◆ Instructions for the task ◆
Search the data below for "calculations" and report how many lines contain it, with no other text.

Dataset entries
--- START ---

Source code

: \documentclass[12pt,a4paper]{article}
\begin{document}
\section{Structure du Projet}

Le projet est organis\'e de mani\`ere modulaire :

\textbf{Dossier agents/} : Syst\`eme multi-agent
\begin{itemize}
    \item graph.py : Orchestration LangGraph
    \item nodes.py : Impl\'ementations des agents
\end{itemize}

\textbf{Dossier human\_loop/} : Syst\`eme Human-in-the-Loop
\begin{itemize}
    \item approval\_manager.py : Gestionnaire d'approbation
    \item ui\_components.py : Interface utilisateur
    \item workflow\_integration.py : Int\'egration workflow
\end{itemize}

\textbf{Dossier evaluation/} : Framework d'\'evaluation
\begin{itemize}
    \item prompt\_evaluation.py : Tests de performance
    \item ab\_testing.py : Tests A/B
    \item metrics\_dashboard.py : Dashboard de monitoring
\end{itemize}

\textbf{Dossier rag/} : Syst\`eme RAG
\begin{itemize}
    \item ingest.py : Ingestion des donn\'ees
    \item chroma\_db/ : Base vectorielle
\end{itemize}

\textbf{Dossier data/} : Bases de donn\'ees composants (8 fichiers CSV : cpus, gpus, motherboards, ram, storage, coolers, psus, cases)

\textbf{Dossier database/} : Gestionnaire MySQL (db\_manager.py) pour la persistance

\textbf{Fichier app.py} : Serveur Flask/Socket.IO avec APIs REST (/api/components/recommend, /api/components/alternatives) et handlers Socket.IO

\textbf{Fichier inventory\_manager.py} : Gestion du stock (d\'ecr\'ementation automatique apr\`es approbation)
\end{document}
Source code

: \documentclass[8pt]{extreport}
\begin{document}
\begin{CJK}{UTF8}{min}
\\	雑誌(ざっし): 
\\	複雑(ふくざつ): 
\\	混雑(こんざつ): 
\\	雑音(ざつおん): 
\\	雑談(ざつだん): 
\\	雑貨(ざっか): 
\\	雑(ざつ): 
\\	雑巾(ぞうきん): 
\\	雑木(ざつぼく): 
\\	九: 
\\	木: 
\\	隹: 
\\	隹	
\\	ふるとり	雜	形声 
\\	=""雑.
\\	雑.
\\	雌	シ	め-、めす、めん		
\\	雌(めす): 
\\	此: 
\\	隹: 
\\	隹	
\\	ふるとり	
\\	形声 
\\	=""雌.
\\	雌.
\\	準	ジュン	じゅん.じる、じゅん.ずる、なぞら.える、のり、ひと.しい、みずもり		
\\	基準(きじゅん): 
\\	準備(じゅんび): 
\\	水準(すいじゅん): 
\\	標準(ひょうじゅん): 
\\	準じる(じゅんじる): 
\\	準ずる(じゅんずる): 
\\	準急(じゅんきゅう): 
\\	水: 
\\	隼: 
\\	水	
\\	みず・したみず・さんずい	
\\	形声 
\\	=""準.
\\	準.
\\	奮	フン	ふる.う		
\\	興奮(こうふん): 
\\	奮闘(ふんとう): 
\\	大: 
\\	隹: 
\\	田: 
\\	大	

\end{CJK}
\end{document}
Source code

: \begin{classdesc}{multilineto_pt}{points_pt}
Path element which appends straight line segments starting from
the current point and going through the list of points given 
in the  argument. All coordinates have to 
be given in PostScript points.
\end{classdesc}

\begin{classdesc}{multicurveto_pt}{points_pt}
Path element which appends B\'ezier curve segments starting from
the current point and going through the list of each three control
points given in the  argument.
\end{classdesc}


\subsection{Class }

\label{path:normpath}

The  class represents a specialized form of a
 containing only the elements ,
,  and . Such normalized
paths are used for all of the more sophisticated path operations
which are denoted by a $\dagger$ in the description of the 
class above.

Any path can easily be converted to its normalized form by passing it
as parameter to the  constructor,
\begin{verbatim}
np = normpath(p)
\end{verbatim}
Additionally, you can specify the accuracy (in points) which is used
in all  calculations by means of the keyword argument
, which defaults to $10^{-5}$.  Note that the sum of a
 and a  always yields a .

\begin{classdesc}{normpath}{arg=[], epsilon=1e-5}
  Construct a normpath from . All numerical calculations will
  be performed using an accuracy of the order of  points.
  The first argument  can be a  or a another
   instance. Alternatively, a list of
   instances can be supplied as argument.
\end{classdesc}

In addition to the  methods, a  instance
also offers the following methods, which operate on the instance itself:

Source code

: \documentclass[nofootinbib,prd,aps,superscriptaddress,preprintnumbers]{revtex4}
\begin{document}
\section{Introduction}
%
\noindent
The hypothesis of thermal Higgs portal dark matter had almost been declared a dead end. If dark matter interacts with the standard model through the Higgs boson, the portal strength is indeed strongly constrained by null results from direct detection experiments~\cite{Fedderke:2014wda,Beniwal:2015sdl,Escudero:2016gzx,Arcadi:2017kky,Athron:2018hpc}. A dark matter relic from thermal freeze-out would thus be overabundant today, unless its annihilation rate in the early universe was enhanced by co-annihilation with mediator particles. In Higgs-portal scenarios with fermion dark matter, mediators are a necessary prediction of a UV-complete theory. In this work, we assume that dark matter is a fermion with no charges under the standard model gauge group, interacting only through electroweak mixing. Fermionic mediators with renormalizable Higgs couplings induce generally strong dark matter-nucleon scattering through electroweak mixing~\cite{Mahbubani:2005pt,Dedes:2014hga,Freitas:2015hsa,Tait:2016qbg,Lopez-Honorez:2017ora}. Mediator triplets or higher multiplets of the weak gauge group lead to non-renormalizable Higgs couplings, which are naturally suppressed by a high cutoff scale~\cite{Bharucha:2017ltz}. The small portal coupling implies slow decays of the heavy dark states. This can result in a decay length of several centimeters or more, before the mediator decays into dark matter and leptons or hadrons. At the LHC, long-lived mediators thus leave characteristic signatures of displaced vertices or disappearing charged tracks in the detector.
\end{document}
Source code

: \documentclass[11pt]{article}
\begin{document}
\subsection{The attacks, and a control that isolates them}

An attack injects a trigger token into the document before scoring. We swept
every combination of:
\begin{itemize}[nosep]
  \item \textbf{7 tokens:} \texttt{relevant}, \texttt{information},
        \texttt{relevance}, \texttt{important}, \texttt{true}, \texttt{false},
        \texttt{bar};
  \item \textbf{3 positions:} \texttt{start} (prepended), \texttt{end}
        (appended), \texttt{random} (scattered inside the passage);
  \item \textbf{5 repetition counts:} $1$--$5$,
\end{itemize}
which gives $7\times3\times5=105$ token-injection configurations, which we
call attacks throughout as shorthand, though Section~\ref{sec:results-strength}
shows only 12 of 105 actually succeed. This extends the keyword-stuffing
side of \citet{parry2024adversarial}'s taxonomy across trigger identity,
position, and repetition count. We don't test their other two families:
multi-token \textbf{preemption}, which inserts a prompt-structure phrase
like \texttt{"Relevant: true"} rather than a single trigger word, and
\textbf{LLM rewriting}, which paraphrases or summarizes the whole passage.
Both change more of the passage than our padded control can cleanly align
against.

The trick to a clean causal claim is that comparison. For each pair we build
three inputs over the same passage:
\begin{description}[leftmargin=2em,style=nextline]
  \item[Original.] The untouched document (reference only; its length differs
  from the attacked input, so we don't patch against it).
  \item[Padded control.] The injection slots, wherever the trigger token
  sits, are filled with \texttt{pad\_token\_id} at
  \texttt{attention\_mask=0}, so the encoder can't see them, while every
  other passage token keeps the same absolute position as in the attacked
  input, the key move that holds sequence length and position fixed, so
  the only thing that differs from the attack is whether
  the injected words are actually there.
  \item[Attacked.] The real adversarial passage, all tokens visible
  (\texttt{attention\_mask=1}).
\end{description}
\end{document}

--- END ---

◆ Task result ◆
2